**Task statement**
When you reach the line with "every given interval." in the data below, begin printing lines exactly, and stop once the line with "Depending on using" has been printed.

**Records supplied**
····················

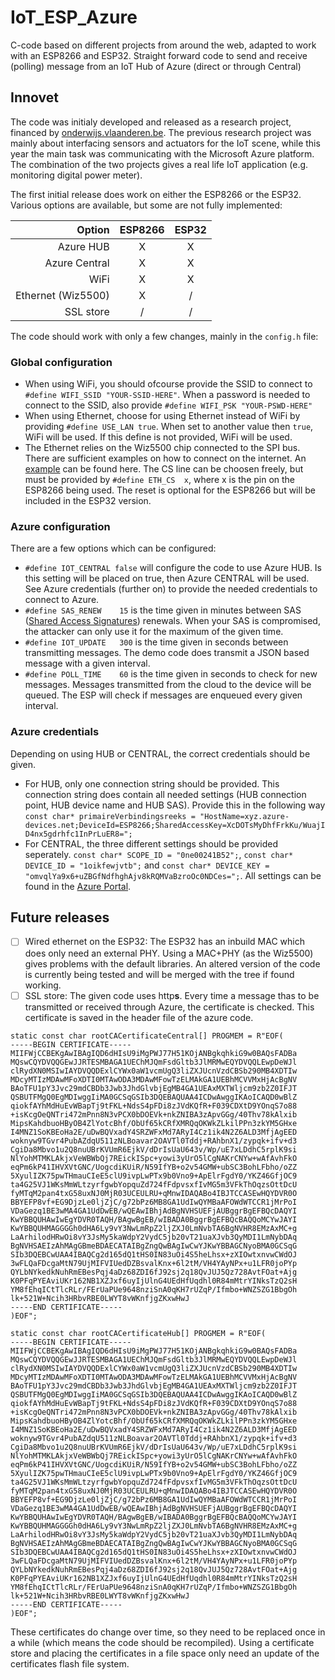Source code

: # IoT_ESP_Azure
C-code based on different projects from around the web, adapted to work with an ESP8266 and ESP32. Straight forward code to send and receive (polling) message from an IoT Hub of Azure (direct or through Central)

## Innovet
The code was initialy developed and released as a research project, financed by [onderwijs.vlaanderen.be](https://onderwijs.vlaanderen.be/nl/innovet-projecten-schooljaar-2020-2021#IoT). The previous research project was mainly about interfacing sensors and actuators for the IoT scene, while this year the main task was communicating with the Microsoft Azure platform. The combination of the two projects gives a real life IoT application (e.g. monitoring digital power meter).

The first initial release does work on either the ESP8266 or the ESP32. Various options are available, but some are not fully implemented:

| Option| ESP8266 | ESP32 |
| ---: | :---: | :---: |
| Azure HUB | X | X |
| Azure Central | X | X |
| WiFi | X | X |
| Ethernet (Wiz5500) | X | \/ |
| SSL store | \/ | \/ |

The code should work with only a few changes, mainly in the `config.h` file:
### Global configuration
* When using WiFi, you should ofcourse provide the SSID to connect to `#define WIFI_SSID "YOUR-SSID-HERE"`. When a password is needed to connect to the SSID, also provide `#define WIFI_PSK "YOUR-PSWD-HERE"`
* When using Ethernet, choose for using Ethernet instead of WiFi by providing `#define USE_LAN true`. When set to another value then `true`, WiFi will be used. If this define is not provided, WiFi will be used.
* The Ethernet relies on the Wiz5500 chip connected to the SPI bus. There are sufficient examples on how  to connect on the internet. An [example](https://esp8266hints.wordpress.com/2018/02/13/adding-an-ethernet-port-to-your-esp-revisited/) can be found here. The CS line can be choosen freely, but must be provided by `#define ETH_CS	x`, where x is the pin on the ESP8266 being used. The reset is optional for the ESP8266 but will be included in the ESP32 version. 

### Azure configuration
There are a few options which can be configured:
* `#define IOT_CENTRAL false` will configure the code to use Azure HUB. Is this setting will be placed on true, then Azure CENTRAL will be used. See Azure credentials (further on) to provide the needed credentials to connect to Azure.
* `#define SAS_RENEW	15` is the time given in minutes between SAS ([Shared Access Signatures](https://docs.microsoft.com/en-us/azure/storage/common/storage-sas-overview)) renewals. When your SAS is compromised, the attacker can only use it for the maximum of the given time. 
* `#define IOT_UPDATE	300` is the time given in seconds between transmitting messages. The demo code does transmit a JSON based message with a given interval. 
* `#define POLL_TIME	60` is the time given in seconds to check for new messages. Messages transmitted from the cloud to the device will be queued. The ESP will check if messages are enqueued every given interval.

### Azure credentials
Depending on using HUB or CENTRAL, the correct credentials should be given.
* For HUB, only one connection string should be provided. This connection string does contain all needed settings (HUB connection point, HUB device name and HUB SAS). Provide this in the following way `const char* primaireVerbindingsreeks = "HostName=xyz.azure-devices.net;DeviceId=ESP8266;SharedAccessKey=XcDOTsMyDhfFrkKu/WuajID4nx5gdrhfc1InPrLuER8=";`
* For CENTRAL, the three different settings should be provided seperately. `const char* SCOPE_ID = "0ne00241B52";`, `const char* DEVICE_ID = "1oikfewjvtb";` and `const char* DEVICE_KEY = "omvqlYa9x6+uZBGfNdfhghAjv8kRQMVaBzroOc0NDCes=";`.
All settings can be found in the [Azure Portal](https://azure.microsoft.com/nl-nl/features/azure-portal/). 

## Future releases
- [ ] Wired ethernet on the ESP32: The ESP32 has an inbuild MAC which does only need an external PHY. Using a MAC+PHY (as the Wiz5500) gives problems with the default libraries. An altered version of the code is currently being tested and will be merged with the tree if found working.
- [ ] SSL store: The given code uses http**s**. Every time a message thas to be transmitted or received through Azure, the certificate is checked. This certificate is saved in the header file of the azure code.
```
static const char rootCACertificateCentral[] PROGMEM = R"EOF(
-----BEGIN CERTIFICATE-----
MIIFWjCCBEKgAwIBAgIQD6dHIsU9iMgPWJ77H51KOjANBgkqhkiG9w0BAQsFADBa
MQswCQYDVQQGEwJJRTESMBAGA1UEChMJQmFsdGltb3JlMRMwEQYDVQQLEwpDeWJl
clRydXN0MSIwIAYDVQQDExlCYWx0aW1vcmUgQ3liZXJUcnVzdCBSb290MB4XDTIw
MDcyMTIzMDAwMFoXDTI0MTAwODA3MDAwMFowTzELMAkGA1UEBhMCVVMxHjAcBgNV
BAoTFU1pY3Jvc29mdCBDb3Jwb3JhdGlvbjEgMB4GA1UEAxMXTWljcm9zb2Z0IFJT
QSBUTFMgQ0EgMDIwggIiMA0GCSqGSIb3DQEBAQUAA4ICDwAwggIKAoICAQD0wBlZ
qiokfAYhMdHuEvWBapTj9tFKL+NdsS4pFDi8zJVdKQfR+F039CDXtD9YOnqS7o88
+isKcgOeQNTri472mPnn8N3vPCX0bDOEVk+nkZNIBA3zApvGGg/40Thv78kAlxib
MipsKahdbuoHByOB4ZlYotcBhf/ObUf65kCRfXMRQqOKWkZLkilPPn3zkYM5GHxe
I4MNZ1SoKBEoHa2E/uDwBQVxadY4SRZWFxMd7ARyI4Cz1ik4N2Z6ALD3MfjAgEED
woknyw9TGvr4PubAZdqU511zNLBoavar2OAVTl0Tddj+RAhbnX1/zypqk+ifv+d3
CgiDa8Mbvo1u2Q8nuUBrKVUmR6EjkV/dDrIsUaU643v/Wp/uE7xLDdhC5rplK9si
NlYohMTMKLAkjxVeWBWbQj7REickISpc+yowi3yUrO5lCgNAKrCNYw+wAfAvhFkO
eqPm6kP41IHVXVtGNC/UogcdiKUiR/N59IfYB+o2v54GMW+ubSC3BohLFbho/oZZ
5XyulIZK75pwTHmauCIeE5clU9ivpLwPTx9b0Vno9+ApElrFgdY0/YKZ46GfjOC9
ta4G25VJ1WKsMmWLtzyrfgwbYopquZd724fFdpvsxfIvMG5m3VFkThOqzsOttDcU
fyMTqM2pan4txG58uxNJ0MjR03UCEULRU+qMnwIDAQABo4IBJTCCASEwHQYDVR0O
BBYEFP8vf+EG9DjzLe0ljZjC/g72bPz6MB8GA1UdIwQYMBaAFOWdWTCCR1jMrPoI
VDaGezq1BE3wMA4GA1UdDwEB/wQEAwIBhjAdBgNVHSUEFjAUBggrBgEFBQcDAQYI
KwYBBQUHAwIwEgYDVR0TAQH/BAgwBgEB/wIBADA0BggrBgEFBQcBAQQoMCYwJAYI
KwYBBQUHMAGGGGh0dHA6Ly9vY3NwLmRpZ2ljZXJ0LmNvbTA6BgNVHR8EMzAxMC+g
LaArhilodHRwOi8vY3JsMy5kaWdpY2VydC5jb20vT21uaXJvb3QyMDI1LmNybDAq
BgNVHSAEIzAhMAgGBmeBDAECATAIBgZngQwBAgIwCwYJKwYBBAGCNyoBMA0GCSqG
SIb3DQEBCwUAA4IBAQCg2d165dQ1tHS0IN83uOi4S5heLhsx+zXIOwtxnvwCWdOJ
3wFLQaFDcgaMtN79UjMIFVIUedDZBsvalKnx+6l2tM/VH4YAyNPx+u1LFR0joPYp
QYLbNYkedkNuhRmEBesPqj4aDz68ZDI6fJ92sj2q18QvJUJ5Qz728AvtFOat+Ajg
K0PFqPYEAviUKr162NB1XZJxf6uyIjUlnG4UEdHfUqdhl0R84mMtrYINksTzQ2sH
YM8fEhqICtTlcRLr/FErUaPUe9648nziSnA0qKH7rUZqP/Ifmbo+WNZSZG1BbgOh
lk+521W+Ncih3HRbvRBE0LWYT8vWKnfjgZKxwHwJ
-----END CERTIFICATE-----
)EOF";
```

```
static const char rootCACertificateHub[] PROGMEM = R"EOF(
-----BEGIN CERTIFICATE-----
MIIFWjCCBEKgAwIBAgIQD6dHIsU9iMgPWJ77H51KOjANBgkqhkiG9w0BAQsFADBa
MQswCQYDVQQGEwJJRTESMBAGA1UEChMJQmFsdGltb3JlMRMwEQYDVQQLEwpDeWJl
clRydXN0MSIwIAYDVQQDExlCYWx0aW1vcmUgQ3liZXJUcnVzdCBSb290MB4XDTIw
MDcyMTIzMDAwMFoXDTI0MTAwODA3MDAwMFowTzELMAkGA1UEBhMCVVMxHjAcBgNV
BAoTFU1pY3Jvc29mdCBDb3Jwb3JhdGlvbjEgMB4GA1UEAxMXTWljcm9zb2Z0IFJT
QSBUTFMgQ0EgMDIwggIiMA0GCSqGSIb3DQEBAQUAA4ICDwAwggIKAoICAQD0wBlZ
qiokfAYhMdHuEvWBapTj9tFKL+NdsS4pFDi8zJVdKQfR+F039CDXtD9YOnqS7o88
+isKcgOeQNTri472mPnn8N3vPCX0bDOEVk+nkZNIBA3zApvGGg/40Thv78kAlxib
MipsKahdbuoHByOB4ZlYotcBhf/ObUf65kCRfXMRQqOKWkZLkilPPn3zkYM5GHxe
I4MNZ1SoKBEoHa2E/uDwBQVxadY4SRZWFxMd7ARyI4Cz1ik4N2Z6ALD3MfjAgEED
woknyw9TGvr4PubAZdqU511zNLBoavar2OAVTl0Tddj+RAhbnX1/zypqk+ifv+d3
CgiDa8Mbvo1u2Q8nuUBrKVUmR6EjkV/dDrIsUaU643v/Wp/uE7xLDdhC5rplK9si
NlYohMTMKLAkjxVeWBWbQj7REickISpc+yowi3yUrO5lCgNAKrCNYw+wAfAvhFkO
eqPm6kP41IHVXVtGNC/UogcdiKUiR/N59IfYB+o2v54GMW+ubSC3BohLFbho/oZZ
5XyulIZK75pwTHmauCIeE5clU9ivpLwPTx9b0Vno9+ApElrFgdY0/YKZ46GfjOC9
ta4G25VJ1WKsMmWLtzyrfgwbYopquZd724fFdpvsxfIvMG5m3VFkThOqzsOttDcU
fyMTqM2pan4txG58uxNJ0MjR03UCEULRU+qMnwIDAQABo4IBJTCCASEwHQYDVR0O
BBYEFP8vf+EG9DjzLe0ljZjC/g72bPz6MB8GA1UdIwQYMBaAFOWdWTCCR1jMrPoI
VDaGezq1BE3wMA4GA1UdDwEB/wQEAwIBhjAdBgNVHSUEFjAUBggrBgEFBQcDAQYI
KwYBBQUHAwIwEgYDVR0TAQH/BAgwBgEB/wIBADA0BggrBgEFBQcBAQQoMCYwJAYI
KwYBBQUHMAGGGGh0dHA6Ly9vY3NwLmRpZ2ljZXJ0LmNvbTA6BgNVHR8EMzAxMC+g
LaArhilodHRwOi8vY3JsMy5kaWdpY2VydC5jb20vT21uaXJvb3QyMDI1LmNybDAq
BgNVHSAEIzAhMAgGBmeBDAECATAIBgZngQwBAgIwCwYJKwYBBAGCNyoBMA0GCSqG
SIb3DQEBCwUAA4IBAQCg2d165dQ1tHS0IN83uOi4S5heLhsx+zXIOwtxnvwCWdOJ
3wFLQaFDcgaMtN79UjMIFVIUedDZBsvalKnx+6l2tM/VH4YAyNPx+u1LFR0joPYp
QYLbNYkedkNuhRmEBesPqj4aDz68ZDI6fJ92sj2q18QvJUJ5Qz728AvtFOat+Ajg
K0PFqPYEAviUKr162NB1XZJxf6uyIjUlnG4UEdHfUqdhl0R84mMtrYINksTzQ2sH
YM8fEhqICtTlcRLr/FErUaPUe9648nziSnA0qKH7rUZqP/Ifmbo+WNZSZG1BbgOh
lk+521W+Ncih3HRbvRBE0LWYT8vWKnfjgZKxwHwJ
-----END CERTIFICATE-----
)EOF";
```
These certificates do change over time, so they need to be replaced once in a while (which means the code should be recompiled). Using a certificate store and placing the certificates in a file space only need an update of the certificates flash file system. 
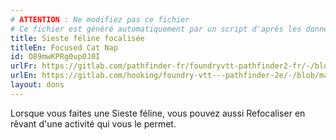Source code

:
 ```yaml
---
# ATTENTION : Ne modifiez pas ce fichier
# Ce fichier est généré automatiquement par un script d'après les données du module Foundry VTT officiel et de sa traduction
title: Sieste féline focalisée
titleEn: Focused Cat Nap
id: O89mwKPRg0up0J0I
urlFr: https://gitlab.com/pathfinder-fr/foundryvtt-pathfinder2-fr/-/blob/master/data/feats/O89mwKPRg0up0J0I.htm
urlEn: https://gitlab.com/hooking/foundry-vtt---pathfinder-2e/-/blob/master/packs/data/feats.db/focused-cat-nap.json
layout: dons
---
```

Lorsque vous faites une Sieste féline, vous pouvez aussi Refocaliser en rêvant d'une activité qui vous le permet.
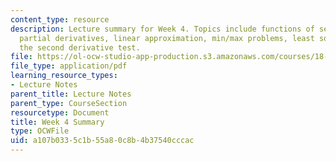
 ```yaml
---
content_type: resource
description: Lecture summary for Week 4. Topics include functions of several variables,
  partial derivatives, linear approximation, min/max problems, least squares, and
  the second derivative test.
file: https://ol-ocw-studio-app-production.s3.amazonaws.com/courses/18-02-multivariable-calculus-fall-2007/a107b0335c1b55a80c8b4b37540cccac_lec_week4.pdf
file_type: application/pdf
learning_resource_types:
- Lecture Notes
parent_title: Lecture Notes
parent_type: CourseSection
resourcetype: Document
title: Week 4 Summary
type: OCWFile
uid: a107b033-5c1b-55a8-0c8b-4b37540cccac
---
```

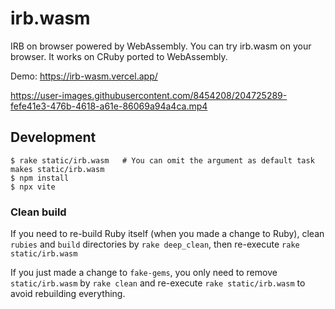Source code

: # irb.wasm

IRB on browser powered by WebAssembly.
You can try irb.wasm on your browser. It works on CRuby ported to WebAssembly.

Demo: https://irb-wasm.vercel.app/

https://user-images.githubusercontent.com/8454208/204725289-fefe41e3-476b-4618-a61e-86069a94a4ca.mp4

## Development

```console
$ rake static/irb.wasm   # You can omit the argument as default task makes static/irb.wasm
$ npm install
$ npx vite
```

### Clean build

If you need to re-build Ruby itself (when you made a change to Ruby), clean `rubies` and `build` directories by `rake deep_clean`, then re-execute `rake static/irb.wasm`

If you just made a change to `fake-gems`, you only need to remove `static/irb.wasm` by `rake clean` and re-execute `rake static/irb.wasm` to avoid rebuilding everything.
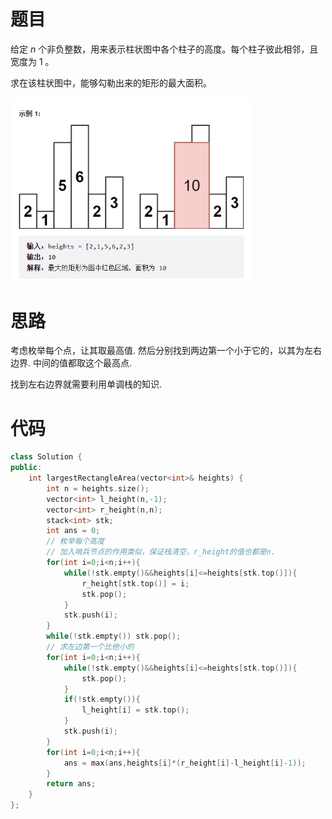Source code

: # 题目

给定 *n* 个非负整数，用来表示柱状图中各个柱子的高度。每个柱子彼此相邻，且宽度为 1 。

求在该柱状图中，能够勾勒出来的矩形的最大面积。

<img src="LC84 柱状图中最大矩形.assets/image-20220828152826998.png" alt="image-20220828152826998" style="zoom:67%;" /> 

# 思路

考虑枚举每个点，让其取最高值. 然后分别找到两边第一个小于它的，以其为左右边界. 中间的值都取这个最高点.

找到左右边界就需要利用单调栈的知识.

# 代码

```cpp
class Solution {
public:
    int largestRectangleArea(vector<int>& heights) {
        int n = heights.size();
        vector<int> l_height(n,-1);
        vector<int> r_height(n,n);
        stack<int> stk;
        int ans = 0;
        // 枚举每个高度
        // 加入哨兵节点的作用类似，保证栈清空，r_height的值也都是n.
        for(int i=0;i<n;i++){
            while(!stk.empty()&&heights[i]<=heights[stk.top()]){
                r_height[stk.top()] = i;
                stk.pop();
            }
            stk.push(i);
        }
        while(!stk.empty()) stk.pop();
        // 求左边第一个比他小的
        for(int i=0;i<n;i++){
            while(!stk.empty()&&heights[i]<=heights[stk.top()]){
                stk.pop();
            }
            if(!stk.empty()){
                l_height[i] = stk.top();
            }
            stk.push(i);
        }
        for(int i=0;i<n;i++){
            ans = max(ans,heights[i]*(r_height[i]-l_height[i]-1));
        }
        return ans;
    }
};
```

····················

**Answer to the problem**
* `#define POLL_TIME	60` is the time given in seconds to check for new messages. Messages transmitted from the cloud to the device will be queued. The ESP will check if messages are enqueued every given interval.

### Azure credentials
Depending on using HUB or CENTRAL, the correct credentials should be given.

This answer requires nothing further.